Seaswirl’s 40-acre property already has drawn some bidders, he added. Some companies had been trying to relocate to Culver before Seaswirl announced its closure, he said, and the city had to turn them down because it didn’t have industrial space available. Now, that’s changed.

Earth2O, which bottles water next to the Seaswirl facility, is buying one of Seaswirl’s buildings, Seaswirl officials said, to use for bottling and storage.

For the rest of the facility, Harnden hopes to attract an employer that will boost industry in town. He said a California company is one of the interested parties and would bring 200 jobs to the region. Other smaller companies would employ 15 to 35 people, he added.

Otherwise, Harnden doesn’t believe Seaswirl’s closing will hurt Culver’s community or businesses.

Beetle Bailey Burgers owner Carolyn Baggett agrees, saying the community’s support will help the town bounce back from any loss it endures.

She bought Prineville’s historic Tastee Treet in 1995. In 1996, many of Central Oregon’s wood mills started closing, she said.

”I thought I was sunk,” Baggett said. ”But things went well.”

She believes the same will be true for her burger joint.

Back at the Seaswirl main office, 20-year accounting employee Jackie Finley watered a sprawling office plant. The office’s numerous plants are some of the only items not boxed up for Minnesota. Finley doesn’t know where she’ll go when the office shuts its doors. She’s confident she’ll find work somewhere, maybe at the new prison.

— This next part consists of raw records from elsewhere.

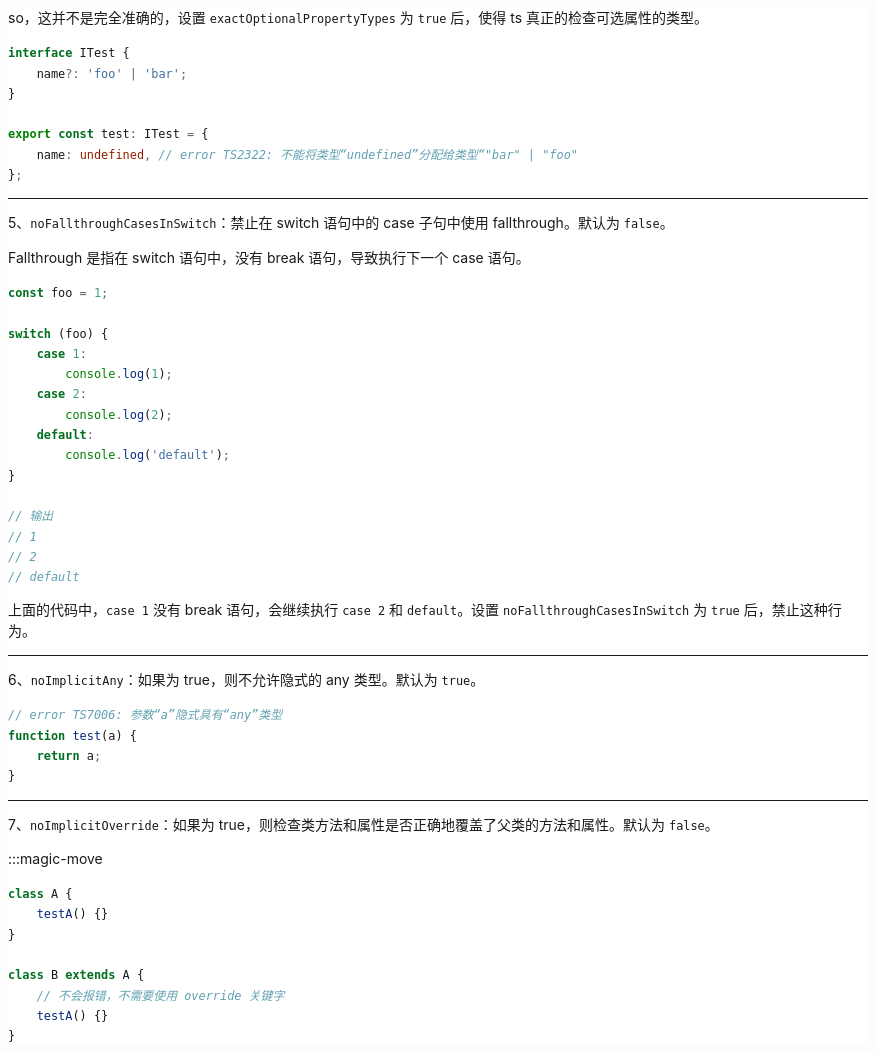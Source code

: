 so，这并不是完全准确的，设置 `exactOptionalPropertyTypes` 为 `true` 后，使得 ts 真正的检查可选属性的类型。

```ts
interface ITest {
    name?: 'foo' | 'bar';
}

export const test: ITest = {
    name: undefined, // error TS2322: 不能将类型“undefined”分配给类型“"bar" | "foo"
};
```

---

5、`noFallthroughCasesInSwitch`：禁止在 switch 语句中的 case 子句中使用 fallthrough。默认为 `false`。

Fallthrough 是指在 switch 语句中，没有 break 语句，导致执行下一个 case 语句。

```ts
const foo = 1;

switch (foo) {
    case 1:
        console.log(1);
    case 2:
        console.log(2);
    default:
        console.log('default');
}

// 输出
// 1
// 2
// default
```

上面的代码中，`case 1` 没有 break 语句，会继续执行 `case 2` 和 `default`。设置 `noFallthroughCasesInSwitch` 为 `true` 后，禁止这种行为。

---

6、`noImplicitAny`：如果为 true，则不允许隐式的 any 类型。默认为 `true`。

```ts
// error TS7006: 参数“a”隐式具有“any”类型
function test(a) {
    return a;
}
```

---

7、`noImplicitOverride`：如果为 true，则检查类方法和属性是否正确地覆盖了父类的方法和属性。默认为 `false`。

:::magic-move

```ts [false]
class A {
    testA() {}
}

class B extends A {
    // 不会报错，不需要使用 override 关键字
    testA() {}
}
```
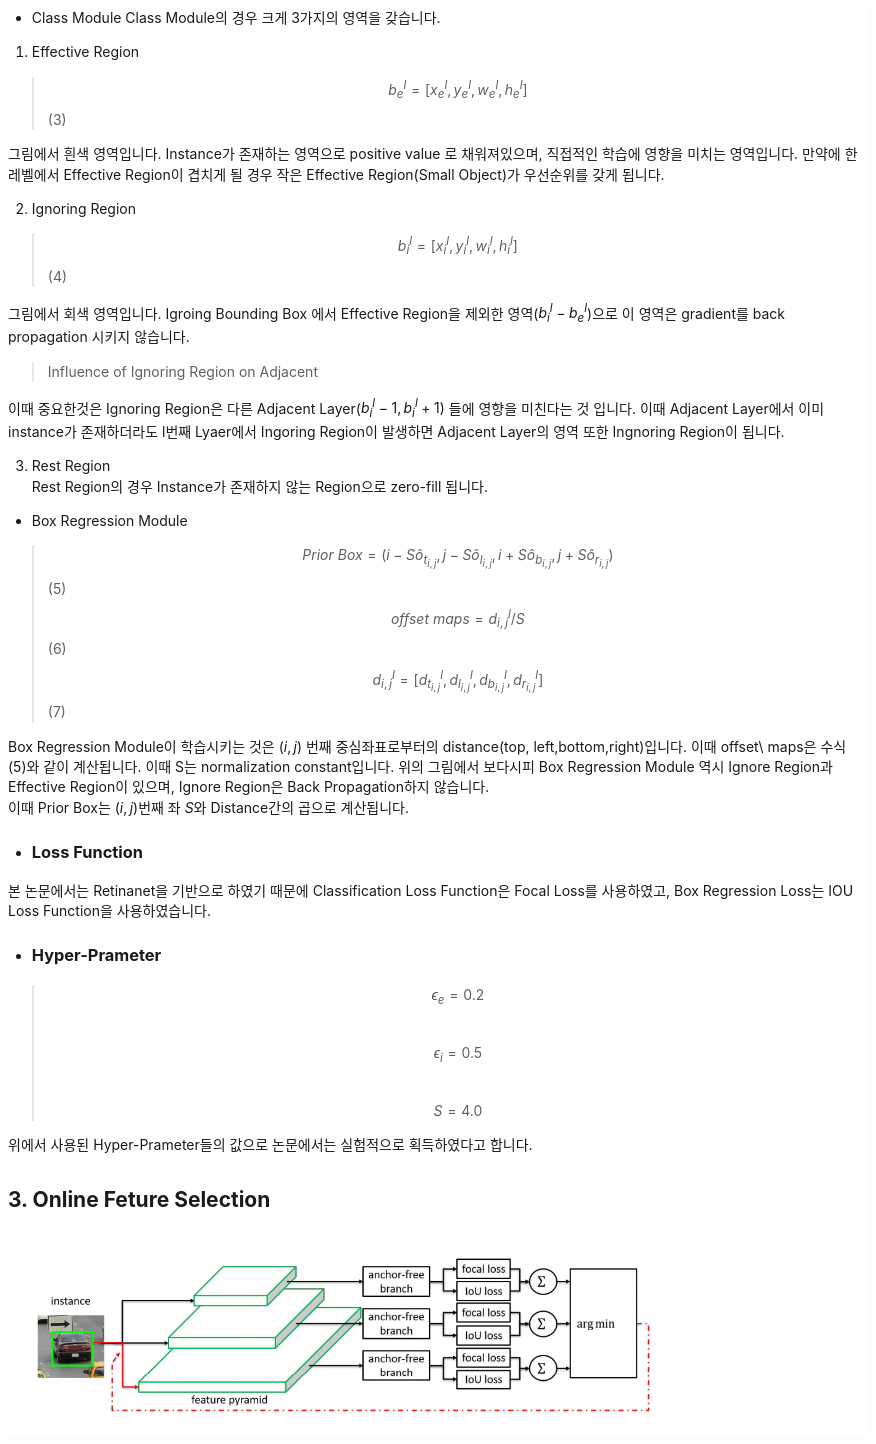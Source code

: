  * Class Module 
 Class Module의 경우 크게 3가지의 영역을 갖습니다.<br>

 1. Effective Region

> $$b_e^l= [x_e^l, y_e^l, w_e^l, h_e^l]$$(3)

그림에서 흰색 영역입니다. Instance가 존재하는 영역으로 positive value 로 채워져있으며, 직접적인 학습에 영향을 미치는 영역입니다. 만약에 한 레벨에서 Effective Region이 겹치게 될 경우 작은 Effective Region(Small Object)가 우선순위를 갖게 됩니다.<br>

 2. Ignoring Region

> $$b_i^l= [x_i^l, y_i^l, w_i^l, h_i^l]$$(4)

그림에서 회색 영역입니다. Igroing Bounding Box 에서 Effective Region을 제외한 영역($b_i^l-b_e^l$)으로 이 영역은 gradient를 back propagation 시키지 않습니다. <br>

> Influence of Ignoring Region  on Adjacent<br>

이때 중요한것은 Ignoring Region은 다른 Adjacent Layer($b_i^l-1,b_i^l+1$) 들에 영향을 미친다는 것 입니다. 이때 Adjacent Layer에서 이미 instance가 존재하더라도 l번째 Lyaer에서 Ingoring Region이 발생하면  Adjacent Layer의 영역 또한 Ingnoring Region이 됩니다. <br>

 3. Rest Region<br>
 Rest Region의 경우 Instance가 존재하지 않는 Region으로 zero-fill 됩니다.<br>


 * Box Regression Module
>$$Prior\ Box = (i-S\hat{o}_{t_{i,j}},j-S\hat{o}_{l_{i,j}},i+S\hat{o}_{b_{i,j}},j+S\hat{o}_{r_{i,j}})$$(5)<br>
$$offset\ maps = d_{i,j}^l/S $$(6)<br>
$$ d_{i,j}^l = [ d_{t_{i,j}}^l,d_{l_{i,j}}^l,d_{b_{i,j}}^l,d_{r_{i,j}}^l]$$(7)<br>

Box Regression Module이 학습시키는 것은 $(i,j)$ 번째 중심좌표로부터의 distance(top, left,bottom,right)입니다. 이때 offset\ maps은 수식 (5)와 같이 계산됩니다. 이때 S는 normalization constant입니다. 위의 그림에서 보다시피 Box Regression Module 역시 Ignore Region과 Effective Region이 있으며, Ignore Region은 Back Propagation하지 않습니다.<br>
이때 Prior Box는 $(i,j)$번째 좌 $S$와 Distance간의 곱으로 계산됩니다.<br>

* ### Loss Function
본 논문에서는 Retinanet을 기반으로 하였기 때문에 Classification Loss Function은 Focal Loss를 사용하였고, Box Regression Loss는 IOU Loss Function을 사용하였습니다.<br>

* ### Hyper-Prameter
> $$ \epsilon_e = 0.2$$<br> $$ \epsilon_i = 0.5$$<br> $$ S = 4.0$$

위에서 사용된 Hyper-Prameter들의 값으로 논문에서는 실험적으로 획득하였다고 합니다.<br>

## 3. Online Feture Selection

<img src="https://github.com/EzoBear/EzoBear.github.io/blob/master/assets/images/post_images/2019-07-16-Feature-Selective-Anchor-Free/figure6.png?raw=true" alt="Figure6">

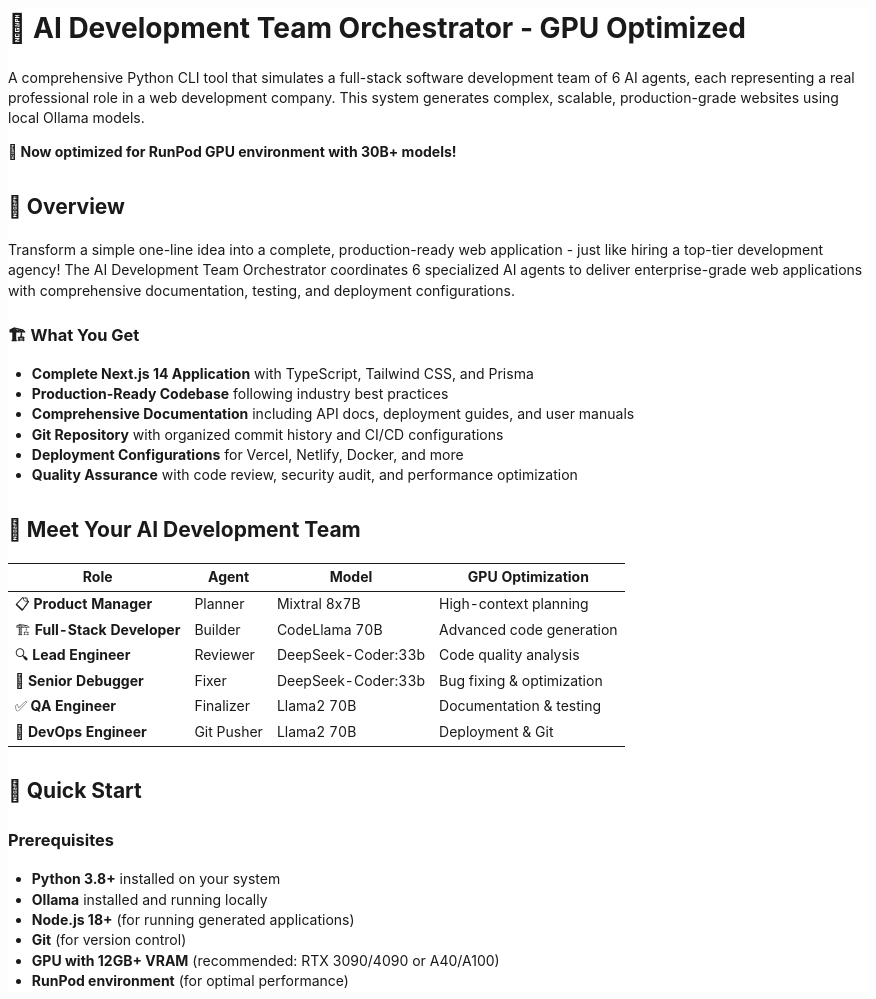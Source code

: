 # 🤖 AI Development Team Orchestrator - GPU Optimized

A comprehensive Python CLI tool that simulates a full-stack software development team of 6 AI agents, each representing a real professional role in a web development company. This system generates complex, scalable, production-grade websites using local Ollama models.

**🚀 Now optimized for RunPod GPU environment with 30B+ models!**

## 🎯 Overview

Transform a simple one-line idea into a complete, production-ready web application - just like hiring a top-tier development agency! The AI Development Team Orchestrator coordinates 6 specialized AI agents to deliver enterprise-grade web applications with comprehensive documentation, testing, and deployment configurations.

### 🏗️ What You Get

- **Complete Next.js 14 Application** with TypeScript, Tailwind CSS, and Prisma
- **Production-Ready Codebase** following industry best practices
- **Comprehensive Documentation** including API docs, deployment guides, and user manuals
- **Git Repository** with organized commit history and CI/CD configurations
- **Deployment Configurations** for Vercel, Netlify, Docker, and more
- **Quality Assurance** with code review, security audit, and performance optimization

## 👥 Meet Your AI Development Team

| Role | Agent | Model | GPU Optimization |
|------|-------|-------|-----------------|
| 📋 **Product Manager** | Planner | Mixtral 8x7B | High-context planning |
| 🏗️ **Full-Stack Developer** | Builder | CodeLlama 70B | Advanced code generation |
| 🔍 **Lead Engineer** | Reviewer | DeepSeek-Coder:33b | Code quality analysis |
| 🔧 **Senior Debugger** | Fixer | DeepSeek-Coder:33b | Bug fixing & optimization |
| ✅ **QA Engineer** | Finalizer | Llama2 70B | Documentation & testing |
| 🚀 **DevOps Engineer** | Git Pusher | Llama2 70B | Deployment & Git |

## 🚀 Quick Start

### Prerequisites

- **Python 3.8+** installed on your system
- **Ollama** installed and running locally
- **Node.js 18+** (for running generated applications)
- **Git** (for version control)
- **GPU with 12GB+ VRAM** (recommended: RTX 3090/4090 or A40/A100)
- **RunPod environment** (for optimal performance)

But she’s more worried about the plants.

”They’re my babies,” she said.

SEASWIRL HISTORY

1955 Founded in Canby

1972 Moves to Culver

1987 Owner Bob Trent sells business to Outboard Marine Corp.

2000 Seaswirl closes following Outboard’s bankruptcy filing; the parent company looks for a new buyer

2001 Minneapolis-based Genmar Holdings Inc. purchases Seaswirl

November Nine jobs cut, some production relocated

February Seaswirl announces all operations will move to Little Falls, Minn.